Estoy harto de mi. Esto, amigo Sancho, lo digo para fastidiar a los psicólogos que se ganan la vida elevando nuestra "autoestima" como si fuera una proteína cualquiera. ¿De dónde habrán sacado esos diablos una idea tan descabellada? No, basta: digamos la verdad, estoy harto de mí. Pero, ¿cómo soportarse una vida entera, desde la cuna hasta la sepultura, sin poder tomarse de vez en cuando vacaciones de uno mismo? Peor cárcel que la de la identidad no hay. Creo que quien nunca estuvo alguna vez harto de sí mismo es un indecente. No confundamos esto con el odio a uno mismo; me refiero, amigo Sancho, a un emoción más tenue, más resignada. "Acéptate como eres", me dicen a coro. ¡No me da la gana! ¡Tengo muchos defectos! El principal de todos: tener los brazos delgados como alambres. Y siempre la misma jeta en el espejo y esta triste figura, que soy flaco como una escoba. El que inventó el espejo, amigo Sancho, envenenó el alma humana. Narcisos, narcisos todos. Me parece de perlas el epitafio de aquel filósofo que dice: "liberado de ser hombre". Tengo a este difunto fuera quien fuera, amigo Sancho, por un gran sabio. "Déjese de cavilaciones, mi señor Don Quijote, y apechugue con quien es sin más murrias ni melancolías, que todos somos hijos de Dios y ha de haber de todo en el mundo. Fíjese usted en mí, ¿creerá vuesa merced que a mi me sienta bien esta panza? Pues con ella me contento y no me cambiaría ni por el mesmo Amadís, ni por el rey de Ingalaterra"
Instantánea
Un paseante camina por el laberinto del parque urbano. Se fija en un hombre solo, apartado, sentado en un banco. Tiene la cabeza hundida, parece dormir, pero está tan inmóvil que podría tomarse por muerto. En todo caso es un hombre derrotado, nadie normal adopta esa postura a plena luz del día. El caminante se mueve y llega a un punto en el que ve, en el mismo eje, la cabeza hundida de ese desdichado y unos metros más allá, en otro banco, a una pareja de chicos, muy jóvenes, muy guapos, enamorados y felices, que se hacen un selfie.

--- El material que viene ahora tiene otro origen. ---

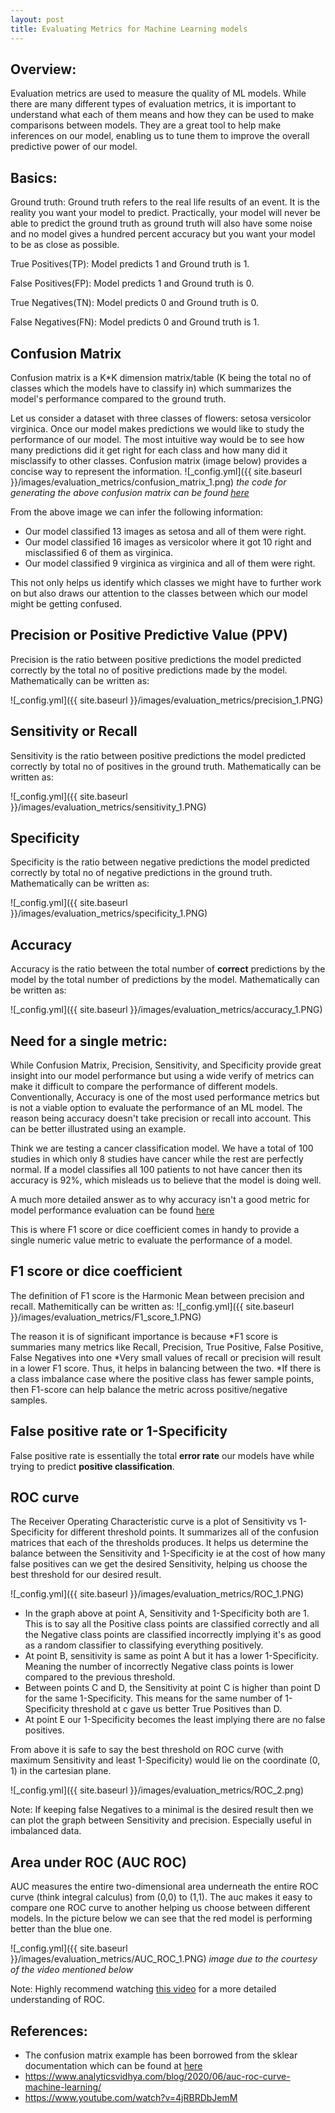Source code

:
 ```yaml
---
layout: post
title: Evaluating Metrics for Machine Learning models
---
```


## Overview:
Evaluation metrics are used to measure the quality of ML models. While there are many different types of evaluation metrics, it is important to understand what each of them means and how they can be used to make comparisons between models. They are a great tool to help make inferences on our model, enabling us to tune them to improve the overall predictive power of our model.  

## Basics:
Ground truth: Ground truth refers to the real life results of an event. It is the reality you want your model to predict. Practically, your model will never be able to predict the ground truth as ground truth will also have some noise and no model gives a hundred percent accuracy but you want your model to be as close as possible.

True Positives(TP):
Model predicts 1 and Ground truth is 1.

False Positives(FP):
Model predicts 1 and Ground truth is 0.

True Negatives(TN):
Model predicts 0 and Ground truth is 0.

False Negatives(FN):
Model predicts 0 and Ground truth is 1.

## Confusion Matrix
Confusion matrix is a K*K dimension matrix/table (K being the total no of classes which the models have to classify in) which summarizes the model's performance compared to the ground truth. 

Let us consider a dataset with three classes of flowers: setosa versicolor virginica. Once our model makes predictions we would like to study the performance of our model. The most intuitive way would be to see how many predictions did it get right for each class and how many did it misclassify to other classes. Confusion matrix (image below) provides a concise way to represent the information. 
![_config.yml]({{ site.baseurl }}/images/evaluation_metrics/confusion_matrix_1.png)
*the code for generating the above confusion matrix can be found [here](https://scikit-learn.org/stable/auto_examples/model_selection/plot_confusion_matrix.html#sphx-glr-auto-examples-model-selection-plot-confusion-matrix-py)*

From the above image we can infer the following information:
* Our model classified 13 images as setosa and all of them were right.
* Our model classified 16 images as versicolor where it got 10 right and misclassified 6 of them as virginica.
* Our model classified 9 virginica as virginica and all of them were right.

This not only helps us identify which classes we might have to further work on but also draws our attention to the classes between which our model might be getting confused.

<!-- The summary provided by confusion matrix can help us understand other evaluation matrices very easily. 
For the rest of this article, we will be using the data provided from the above example of confusion matrix. -->

## Precision or Positive Predictive Value (PPV)
Precision is the ratio between positive predictions the model predicted correctly by the total no of positive predictions made by the model. Mathematically can be written as:

![_config.yml]({{ site.baseurl }}/images/evaluation_metrics/precision_1.PNG)

## Sensitivity or Recall  
Sensitivity is the ratio between positive predictions the model predicted correctly by total no of positives in the ground truth. Mathematically can be written as:

![_config.yml]({{ site.baseurl }}/images/evaluation_metrics/sensitivity_1.PNG)

## Specificity
Specificity is the ratio between negative predictions the model predicted correctly by total no of negative predictions in the ground truth. Mathematically can be written as:

![_config.yml]({{ site.baseurl }}/images/evaluation_metrics/specificity_1.PNG)

## Accuracy
Accuracy is the ratio between the total number of **correct** predictions by the model by the total number of predictions by the model. Mathematically can be written as:

![_config.yml]({{ site.baseurl }}/images/evaluation_metrics/accuracy_1.PNG)


## Need for a single metric:
While Confusion Matrix, Precision, Sensitivity, and Specificity provide great insight into our model performance but using a wide verify of metrics can make it difficult to compare the performance of different models. 
Conventionally, Accuracy is one of the most used performance metrics but is not a viable option to evaluate the performance of an ML model. The reason being accuracy doesn't take precision or recall into account. This can be better illustrated using an example.

Think we are testing a cancer classification model. We have a total of 100 studies in which only 8 studies have cancer while the rest are perfectly normal. If a model classifies all 100 patients to not have cancer then its accuracy is 92%, which misleads us to believe that the model is doing well. 

A much more detailed answer as to why accuracy isn't a good metric for model performance evaluation can be found [here](https://stats.stackexchange.com/questions/312780/why-is-accuracy-not-the-best-measure-for-assessing-classification-models)

This is where F1 score or dice coefficient comes in handy to provide a single numeric value metric to evaluate the performance of a model.

## F1 score or dice coefficient
The definition of F1 score is the Harmonic Mean between precision and recall. Mathemitically can be written as:
![_config.yml]({{ site.baseurl }}/images/evaluation_metrics/F1_score_1.PNG)

The reason it is of significant importance is because 
*F1 score is summaries many metrics like Recall, Precision, True Positive, False Positive, False Negatives into one
*Very small values of recall or precision will result in a lower F1 score. Thus, it helps in balancing between the two.
*If there is a class imbalance case where the positive class has fewer sample points, then F1-score can help balance the metric across positive/negative samples.

<!-- need to double check this -->
## False positive rate or 1-Specificity
False positive rate is essentially the total **error rate** our models have while trying to predict **positive classification**. 


## ROC curve
The Receiver Operating Characteristic curve is a plot of Sensitivity vs 1-Specificity for different threshold points. It summarizes all of the confusion matrices that each of the thresholds produces. It helps us determine the balance between the Sensitivity and 1-Specificity ie at the cost of how many false positives can we get the desired Sensitivity, helping us choose the best threshold for our desired result.

![_config.yml]({{ site.baseurl }}/images/evaluation_metrics/ROC_1.PNG)

* In the graph above at point A, Sensitivity and 1-Specificity both are 1. This is to say all the Positive class points are classified correctly and all the Negative class points are classified incorrectly implying it's as good as a  random classifier to classifying everything positively.
* At point B, sensitivity is same as point A but it has a lower 1-Specificity. Meaning the number of incorrectly Negative class points is lower compared to the previous threshold.
* Between points C and D, the Sensitivity at point C is higher than point D for the same 1-Specificity. This means for the same number of 1-Specificity threshold at c gave us better True Positives than D.
* At point E our 1-Specificity becomes the least implying there are no false positives.

<!-- need to double check this -->
From above it is safe to say the best threshold on ROC curve (with maximum Sensitivity and least 1-Specificity) would lie on the coordinate (0, 1) in the cartesian plane.

![_config.yml]({{ site.baseurl }}/images/evaluation_metrics/ROC_2.png)

<!-- need to double check this -->
Note: If keeping false Negatives to a minimal is the desired result then we can plot the graph between Sensitivity and precision. Especially useful in imbalanced data.

## Area under ROC (AUC ROC)
AUC measures the entire two-dimensional area underneath the entire ROC curve (think integral calculus) from (0,0) to (1,1). The auc makes it easy to compare one ROC curve to another helping us choose between different models. In the picture below we can see that the red model is performing better than the blue one.

![_config.yml]({{ site.baseurl }}/images/evaluation_metrics/AUC_ROC_1.PNG)
*image due to the courtesy of the video mentioned below*

Note: Highly recommend watching [this video](https://www.youtube.com/watch?v=4jRBRDbJemM) for a more detailed understanding of ROC.


## References:

* The confusion matrix example has been borrowed from the sklear documentation which can be found at [here](https://scikit-learn.org/stable/auto_examples/model_selection/plot_confusion_matrix.html#sphx-glr-auto-examples-model-selection-plot-confusion-matrix-py)
* https://www.analyticsvidhya.com/blog/2020/06/auc-roc-curve-machine-learning/
* https://www.youtube.com/watch?v=4jRBRDbJemM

De la fragilidad de la vida
No creo que haya cosa en la que más nos engañemos: me refiero al sentimiento de que la vida es algo sólido, indestructible y firme; que se da por supuesta nuestra supervivencia en plazo indefinido. La vida tiene algo propiamente loco o demencial, es una borrachera organizada, un engaño tenaz. Sería muy llamativo para una conciencia lúcida (una conciencia angélica, digamos) observar esa seguridad con la que caminamos los mortales por este laberinto, este desierto inclemente del tiempo en medio de una naturaleza hostil. Nos acechan innumerables peligros. Somos como el agua que cae de peña en peña, hacia lo incierto, hacia abajo. Ciertamente la vida sería insoportable de tener esa extremada lucidez: sería como si contáramos cada latido del corazón como si fuera el último. Para comprender cabalmente nuestra existencia, esta caída en el tiempo, tendríamos que situarnos fuera de ella, lo que es imposible. Todos los muertos de los siglos (una suma que no deja de crecer y de borrarse) no bastan para hacernos comprender la situación en la que estamos.
En definitiva: cuando podríamos darnos cuenta de nuestro precario existir ya no podremos darnos cuenta de nada.